The first time he uses "girl" as an insult and not a descriptor or a title of highest praise, we will sit down and I will look him in the eye and tell him that I am a girl, that I was a girl, and will always be a girl, and that "girl" is just a name for what some people are. So when he calls her a girl like he's calling her a bug or a baby, he is also saying that to me, and the woman walking down the street, and Michelle Obama, and his aunts and cousins.

When my son asks why they tease him for wearing pink, I will say it's because they have a terrible view of the world, and an equally bad fashion sense because you, my dear, are a spring, and that color suits you perfectly.

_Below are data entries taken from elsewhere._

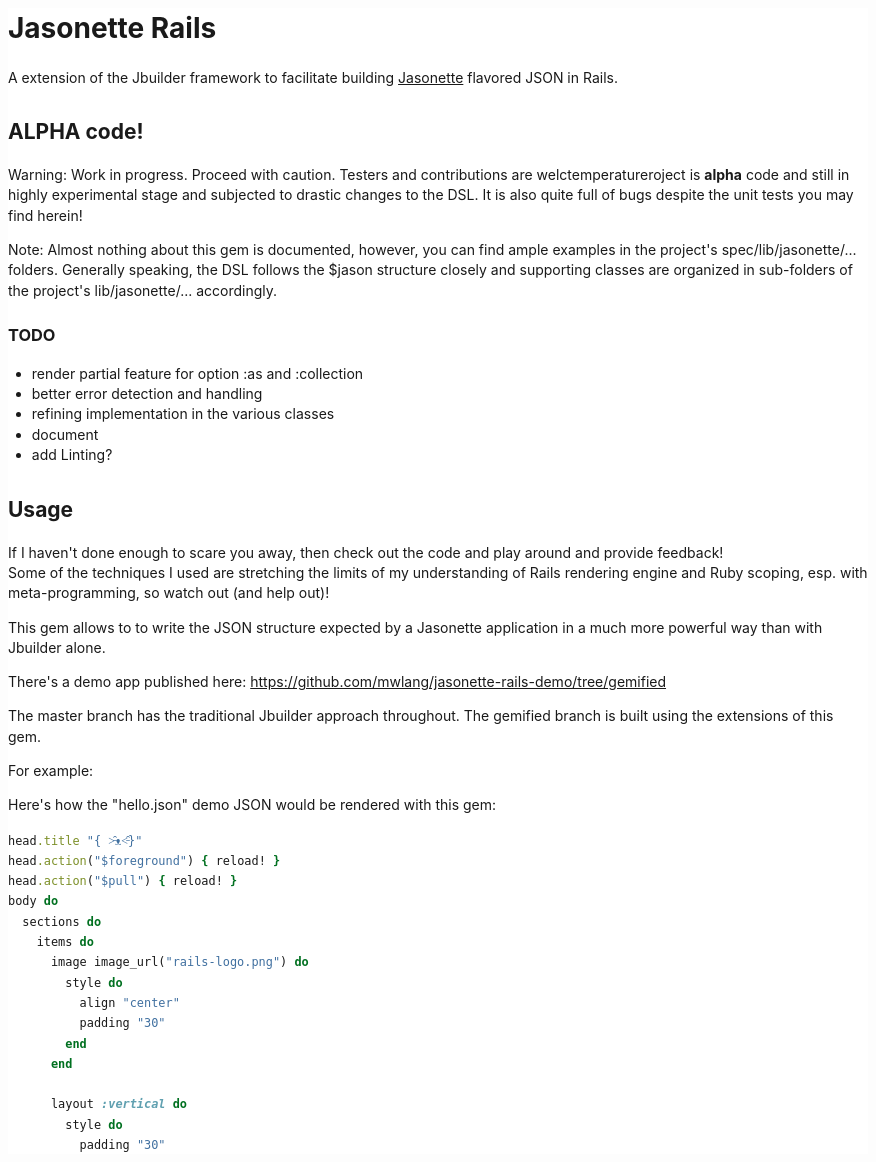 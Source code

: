 # Jasonette Rails
A extension of the Jbuilder framework to facilitate building [Jasonette](https://github.com/Jasonette/JASONETTE-iOS)
flavored JSON in Rails.

## ALPHA code!

Warning:  Work in progress. Proceed with caution. Testers and contributions are welctemperatureroject is **alpha** code and still in highly experimental stage and subjected to
drastic changes to the DSL.  It is also quite full of bugs despite the unit tests you may find herein!

Note: Almost nothing about this gem is documented, however, you can find ample examples in the project's
spec/lib/jasonette/... folders.  Generally speaking, the DSL follows the $jason structure closely and supporting
classes are organized in sub-folders of the project's lib/jasonette/... accordingly.

### TODO

* render partial feature for option :as and :collection
* better error detection and handling
* refining implementation in the various classes
* document
* add Linting?

## Usage

If I haven't done enough to scare you away, then check out the code and play around and provide feedback!  
Some of the techniques I used are stretching the limits of my understanding of Rails rendering engine and
Ruby scoping, esp. with meta-programming, so watch out (and help out)!

This gem allows to to write the JSON structure expected by a Jasonette application in a much more powerful
way than with Jbuilder alone.

There's a demo app published here:  https://github.com/mwlang/jasonette-rails-demo/tree/gemified

The master branch has the traditional Jbuilder approach throughout.  The gemified branch is built using the
extensions of this gem.

For example:

Here's how the "hello.json" demo JSON would be rendered with this gem:

```ruby
head.title "{ ˃̵̑ᴥ˂̵̑}"
head.action("$foreground") { reload! }
head.action("$pull") { reload! }
body do
  sections do
    items do
      image image_url("rails-logo.png") do
        style do
          align "center"
          padding "30"
        end
      end
  
      layout :vertical do
        style do
          padding "30"
```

When he asks me to make him toast during a busy morning, I will tell him to make toast himself. When he says he doesn't know how, we will look up "weaponized incompetence" and read articles about adult men who can't cook eggs. And he'll grow up to make some damn good toast.

When he's seven and finds my box of ultra-plus tampons, tears through them because he thinks there's candy inside, and ends up with cotton balls, we'll deploy some in cups of water and watch as they float so he knows the ways of our world.

When my son starts dating the sixteen-year-old who's already pregnant and doesn't know the daddy, and invites her over to meet me, I'll give her my old maternity clothes, cook a huge dinner, save my number in her phone for days that feel like decades.

When I find him tossing around the word "bitch" like a football at a family reunion, we will go on an etymology rampage with several brave exploits to short stories by Margaret Atwood and documentaries on medieval soups.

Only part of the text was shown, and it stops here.